Session: Publishing 1

Ana Jeroncic, University of Split School of Medicine, Split
"History of scientific publishing requirements: a systematic review and meta-analyses of studies analysing instructions to authors"

It is interesting to see all of the things that can be investigated. This one was looking at Instructions to Authors (ItAs) that describe manuscript submission procedures and journal policies. In particular, they conducted a systematic review of papers about ItAs. They found 153, the number increasing as digital publishing takes over. The topics slide was only up for a few seconds, but ItAs address issues beyond manuscript formatting such as publication ethics, clinical trial registration, authorship, conflicts of interest....
I asked about plagiarism of ItAs, that is, non-affiliated journals just copying ItAs from other journals, but they didn't look at that.

Michael Khor, Professor at Nanyang Technological University, Singapore, managed to fit something like 40 slides on "Global trends in research integrity and research ethics analysed through bibliometrics analysis of publications" into his allotted 10 minutes. It was quite entertaining, but one could barely take notes, as looking down momentarily meant that you missed a slide or two. It seems he looked at over 25 000 publications on research integrity and research ethics, using a graph representation tool to visualize relationships. He was showing topic maps, selecting by country to show how the topics are quite different from country to country and how the topics have changed over time. I would love to see this in print, as I need time to look over the graphs and take in what exactly has changed (and what disappears).

It was noted in the discussion that Scottish authors self-identfy as Scottish and not as UK :)
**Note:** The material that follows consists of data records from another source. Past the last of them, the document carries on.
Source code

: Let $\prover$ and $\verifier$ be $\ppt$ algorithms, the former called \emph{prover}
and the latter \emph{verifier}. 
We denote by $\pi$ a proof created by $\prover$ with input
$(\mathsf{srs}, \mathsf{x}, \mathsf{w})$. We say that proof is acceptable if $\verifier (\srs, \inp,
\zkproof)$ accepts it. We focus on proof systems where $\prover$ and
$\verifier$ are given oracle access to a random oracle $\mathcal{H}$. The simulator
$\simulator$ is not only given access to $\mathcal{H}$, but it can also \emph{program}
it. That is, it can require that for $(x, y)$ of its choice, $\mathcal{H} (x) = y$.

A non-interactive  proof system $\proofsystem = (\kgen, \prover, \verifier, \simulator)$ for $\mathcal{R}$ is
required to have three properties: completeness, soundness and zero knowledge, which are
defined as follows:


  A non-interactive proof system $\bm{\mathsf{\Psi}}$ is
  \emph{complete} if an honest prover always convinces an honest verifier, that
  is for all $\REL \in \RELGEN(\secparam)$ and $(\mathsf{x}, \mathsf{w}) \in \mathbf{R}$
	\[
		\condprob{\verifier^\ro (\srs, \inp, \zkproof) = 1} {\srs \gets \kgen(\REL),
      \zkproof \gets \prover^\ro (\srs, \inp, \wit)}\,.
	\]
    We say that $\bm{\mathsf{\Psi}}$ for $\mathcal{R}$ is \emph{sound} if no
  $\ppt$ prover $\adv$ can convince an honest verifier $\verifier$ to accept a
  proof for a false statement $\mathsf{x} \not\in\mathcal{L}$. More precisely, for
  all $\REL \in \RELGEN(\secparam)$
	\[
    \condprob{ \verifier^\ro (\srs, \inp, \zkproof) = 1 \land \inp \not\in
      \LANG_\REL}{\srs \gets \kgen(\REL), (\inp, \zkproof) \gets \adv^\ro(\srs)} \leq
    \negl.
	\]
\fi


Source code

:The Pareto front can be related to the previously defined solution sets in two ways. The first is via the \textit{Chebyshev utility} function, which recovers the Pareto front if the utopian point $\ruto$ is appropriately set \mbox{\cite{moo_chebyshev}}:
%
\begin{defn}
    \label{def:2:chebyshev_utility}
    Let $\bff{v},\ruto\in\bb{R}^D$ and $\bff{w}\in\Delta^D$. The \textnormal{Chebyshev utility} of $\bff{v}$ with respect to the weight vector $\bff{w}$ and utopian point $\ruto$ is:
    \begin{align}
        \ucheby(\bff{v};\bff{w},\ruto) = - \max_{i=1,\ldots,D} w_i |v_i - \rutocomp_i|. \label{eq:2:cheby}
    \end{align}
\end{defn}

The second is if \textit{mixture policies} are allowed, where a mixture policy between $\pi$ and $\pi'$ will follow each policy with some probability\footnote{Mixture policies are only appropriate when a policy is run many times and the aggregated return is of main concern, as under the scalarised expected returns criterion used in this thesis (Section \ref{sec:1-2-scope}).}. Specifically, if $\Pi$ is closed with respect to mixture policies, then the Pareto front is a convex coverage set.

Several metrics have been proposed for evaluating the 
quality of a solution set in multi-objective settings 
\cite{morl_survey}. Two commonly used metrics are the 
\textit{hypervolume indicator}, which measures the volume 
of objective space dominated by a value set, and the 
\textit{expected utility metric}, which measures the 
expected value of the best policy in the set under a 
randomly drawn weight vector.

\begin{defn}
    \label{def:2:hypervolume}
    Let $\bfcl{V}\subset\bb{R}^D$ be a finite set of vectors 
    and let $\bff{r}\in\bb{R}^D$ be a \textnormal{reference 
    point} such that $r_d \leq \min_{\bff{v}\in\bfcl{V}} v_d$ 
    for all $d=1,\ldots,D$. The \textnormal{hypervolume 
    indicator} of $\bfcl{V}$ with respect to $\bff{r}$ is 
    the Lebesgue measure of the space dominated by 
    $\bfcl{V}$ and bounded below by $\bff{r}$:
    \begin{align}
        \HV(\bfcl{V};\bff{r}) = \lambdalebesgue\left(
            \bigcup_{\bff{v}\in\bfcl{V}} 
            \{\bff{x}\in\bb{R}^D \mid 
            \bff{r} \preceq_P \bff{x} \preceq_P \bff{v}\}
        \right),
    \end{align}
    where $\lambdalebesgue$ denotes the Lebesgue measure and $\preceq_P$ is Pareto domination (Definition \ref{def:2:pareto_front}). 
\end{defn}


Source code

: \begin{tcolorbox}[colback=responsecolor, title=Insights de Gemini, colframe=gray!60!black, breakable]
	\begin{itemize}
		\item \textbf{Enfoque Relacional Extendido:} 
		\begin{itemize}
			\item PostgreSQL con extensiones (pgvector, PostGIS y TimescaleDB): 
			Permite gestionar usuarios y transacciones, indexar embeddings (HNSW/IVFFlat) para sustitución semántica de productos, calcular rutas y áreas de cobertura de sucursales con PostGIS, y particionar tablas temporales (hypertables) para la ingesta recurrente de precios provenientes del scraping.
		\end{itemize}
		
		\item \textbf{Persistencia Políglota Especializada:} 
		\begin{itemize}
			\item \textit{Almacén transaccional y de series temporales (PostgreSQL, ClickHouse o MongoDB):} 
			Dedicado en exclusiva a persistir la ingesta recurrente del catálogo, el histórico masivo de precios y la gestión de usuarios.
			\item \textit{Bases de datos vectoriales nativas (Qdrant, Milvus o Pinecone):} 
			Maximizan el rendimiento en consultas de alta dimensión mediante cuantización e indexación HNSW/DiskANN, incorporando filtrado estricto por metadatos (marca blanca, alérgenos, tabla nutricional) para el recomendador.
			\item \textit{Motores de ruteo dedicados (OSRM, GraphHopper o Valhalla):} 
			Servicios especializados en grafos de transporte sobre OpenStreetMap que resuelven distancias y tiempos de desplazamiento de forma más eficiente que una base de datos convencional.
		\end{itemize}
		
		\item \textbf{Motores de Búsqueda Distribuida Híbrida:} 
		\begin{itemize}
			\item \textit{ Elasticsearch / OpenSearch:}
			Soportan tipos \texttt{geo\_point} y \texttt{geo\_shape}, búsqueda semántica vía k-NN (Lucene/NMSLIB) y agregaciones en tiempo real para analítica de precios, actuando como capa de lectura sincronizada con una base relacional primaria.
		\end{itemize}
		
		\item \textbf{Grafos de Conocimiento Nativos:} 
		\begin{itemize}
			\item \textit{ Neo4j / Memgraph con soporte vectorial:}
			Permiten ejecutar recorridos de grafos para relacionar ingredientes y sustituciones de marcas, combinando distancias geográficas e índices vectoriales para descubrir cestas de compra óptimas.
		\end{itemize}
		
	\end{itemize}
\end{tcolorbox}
The talk I was waiting for was Harold "Skip" Garner, VCOM (Via College of Osteopathic Medicine), Blacksburg, speaking about "Identifying and quantifying the level of questionable abstract publications at scientific meetings." Skip is the driving force behind ETblast and Déjà vu, a technique that uncovered many duplicate publications and plagiarisms in biomedical publications. He currently runs HelioBLAST, a text similarity engine that finds text records in Medline/PubMed that are similar to the submitted query.You plugin up to 1000 words and look at what bubbles up.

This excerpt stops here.